What Kind of Day It Has Been
I find myself blaming everything on the Capitalist Pigs lately. Even the kind of mother I am.
One out of every ten Americans take antidepressants
And we’re one of two counties in the world that allow public advertisements for prescription drugs
The ones with fit housewives looking longingly at their children playing outside like the window is a television showing a documentary of her family.
In the second act, her shirt shows more cleavage and she’s hanging off her husband’s arm as he grills dead animal.
It’s a good ad. Sells product. Moves sales. Investors love it.
I think about the Capitalist Pigs because I think someone should let them know they’re doing a good job. They’re winning. I’d like to shake the hand of the CEO of Diagnosing and Prescribing Sadness and Sadness Accessories. He should know he’s a pioneer in the industry. He’s revolutionizing profit margins.
Just like everyone else, I never wanted to make a lot of money.
I just wanted enough money.
Enough for clothes and food and healthcare for my sad pills and a house - okay, a nice house.
And nice clothes that last more than a year, maybe some vacation time, and money to travel.
But I never needed a yacht for Chrissake.
When you become a public schoolteacher, you’re not in it for the money.
No matter how many bonuses they offer me for performance - like I’m a callgirl of grammar putting in the extra work for tips.
Like I won’t give my students the secrets of long division unless the superintendent tosses me a few grand more.
One of my mentor teachers told me about ending each day of work with a trip to 7/11.
He’d get a Big Gulp filled three quarters the way with Diet Coke, then go home and fill the rest with Jack Daniels.
I wonder why I don’t see more ads with dead-eyed teachers, their room in chaos as kids hit each other like their parents hit them.
But then they drink a glass of Jack Daniels and they’ve got great cleavage and the kids sit in tidy rows writing essays about the National Anthem as though it isn’t a song celebrating the beauty of a bombing.
I used to sneak out of my room at night and finish off the half-filled glasses by the sink. Partly to save water and glasses, but partly because we weren’t allowed soda and the dark liquid of my father’s diet coke called to me.
It didn’t taste like soda but a punch in the throat, like my father was a dragon putting out the fire in his chest with flowing amber.
I try to convince my students that there’s an industry for everything. When I ask them what they want to be, they give me the stock photo answers: lawyer, fireman, marine, police officer, nurse, businesswoman. But there is a job for everything. There is a therapist that works at Betterhelp.com and there is an entrepreneur behind them who sees wellness as a business, whis is investing in our hope for health.

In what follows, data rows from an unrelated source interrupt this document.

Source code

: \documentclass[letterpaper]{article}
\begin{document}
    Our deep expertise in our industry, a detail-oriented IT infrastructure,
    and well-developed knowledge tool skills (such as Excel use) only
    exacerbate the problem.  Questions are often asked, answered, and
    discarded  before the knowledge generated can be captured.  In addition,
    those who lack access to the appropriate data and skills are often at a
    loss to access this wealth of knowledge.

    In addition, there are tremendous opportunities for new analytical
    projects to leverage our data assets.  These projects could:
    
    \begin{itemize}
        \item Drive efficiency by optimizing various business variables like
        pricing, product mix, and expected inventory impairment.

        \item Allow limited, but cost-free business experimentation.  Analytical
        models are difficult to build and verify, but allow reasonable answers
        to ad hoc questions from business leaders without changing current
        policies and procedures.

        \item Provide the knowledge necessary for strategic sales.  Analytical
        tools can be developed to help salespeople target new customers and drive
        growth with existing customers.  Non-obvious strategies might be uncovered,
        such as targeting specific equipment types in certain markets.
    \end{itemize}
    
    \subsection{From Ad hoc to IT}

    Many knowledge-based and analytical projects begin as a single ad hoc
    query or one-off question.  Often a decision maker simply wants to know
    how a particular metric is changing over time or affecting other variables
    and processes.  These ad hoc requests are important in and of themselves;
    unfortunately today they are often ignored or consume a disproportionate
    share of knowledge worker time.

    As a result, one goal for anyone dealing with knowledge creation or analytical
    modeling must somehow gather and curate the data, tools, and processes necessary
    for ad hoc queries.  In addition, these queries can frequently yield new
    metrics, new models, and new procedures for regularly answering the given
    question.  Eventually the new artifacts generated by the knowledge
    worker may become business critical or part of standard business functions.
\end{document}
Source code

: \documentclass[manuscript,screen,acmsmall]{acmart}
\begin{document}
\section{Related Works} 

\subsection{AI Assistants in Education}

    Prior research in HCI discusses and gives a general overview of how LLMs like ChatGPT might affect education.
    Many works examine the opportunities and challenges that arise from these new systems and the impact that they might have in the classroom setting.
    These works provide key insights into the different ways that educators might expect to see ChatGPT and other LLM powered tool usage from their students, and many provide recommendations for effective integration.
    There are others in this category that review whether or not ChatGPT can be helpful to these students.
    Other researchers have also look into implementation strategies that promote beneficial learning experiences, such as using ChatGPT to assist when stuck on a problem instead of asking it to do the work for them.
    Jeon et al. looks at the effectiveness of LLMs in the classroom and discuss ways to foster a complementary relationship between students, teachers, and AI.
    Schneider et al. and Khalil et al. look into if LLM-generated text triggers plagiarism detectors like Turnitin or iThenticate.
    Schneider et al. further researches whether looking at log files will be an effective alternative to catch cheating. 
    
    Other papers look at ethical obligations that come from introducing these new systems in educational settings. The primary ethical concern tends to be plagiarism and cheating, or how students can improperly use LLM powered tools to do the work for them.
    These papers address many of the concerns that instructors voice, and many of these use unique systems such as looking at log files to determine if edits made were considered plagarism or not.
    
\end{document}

For a small fee, of course.
Growing up, my father’s arrival home was THE event of the day. Whether for grim or glory, the house itself would hold its breath for the moment he walked in. The oven would slow itself down to make sure his food was hot, I swear to god.
In college, I thought I hated his return because of all the pressure it put on us to perform at 6PM. Our whole universe orbited around that one man. But it wasn’t until I started shuffling home at 6 to four pairs of beaming eyes that I understood my bitterness:
My god was just a man worn weary by a job he could not leave because we needed money. Not a lot of money. Enough money. So this god gone ghost went straight for his recliner and his perpetual glass of diet coke.
I wanted to work in a school that needed me most. The best teachers should be in the toughest schools like the best bodybuilders lift the heaviest weights. And I spent all day hustling to these students the classic spiel about working hard and defying the statistics, like they didn’t have their parents’ genes, like I’m not burning up right along with them, on both ends, hoping my good deeds keep me out of the sadness industry, or worse, the alcohol industry - a subsidiary of the great Sadness Industrial complex.
Some nights, I can’t move once I sit down at the end of the day. My toddlers crawl all over me and ask me what’s wrong or tell me to wake up. But their play is like a documentary of some other family, like the ad for anti-depressants I can’t afford, and I wonder if my father felt the same way. Did he watch my life like some hidden producer wondering if he got his money’s worth? Is this the film he envisioned when he was still storyboarding me in the womb?
One son kisses me when I’m lost like this. He does it to wake me because this is a fairytale, and I am under some curse. Some big Bad Capitalist Pig told me what it takes to buy the blockbuster life I want for my children. No matter the hours. No matter the diet coke sweating in my hand, this potion eating me up, keeping me going, and staying affordable to boot.
I have internalized that I am only the things I get done. And worse, I am especially the things I don’t get done. The work following me home in emails and planning and grading. I am the stories I don’t read to my boys and the games I’m too tired to play with my girls.
So when my oldest asks me how work was, I barely lift my head because work isn’t over. The pipes need to be looked at and the fridge is busted and somewhere in this goddamn house there has to be a diet coke.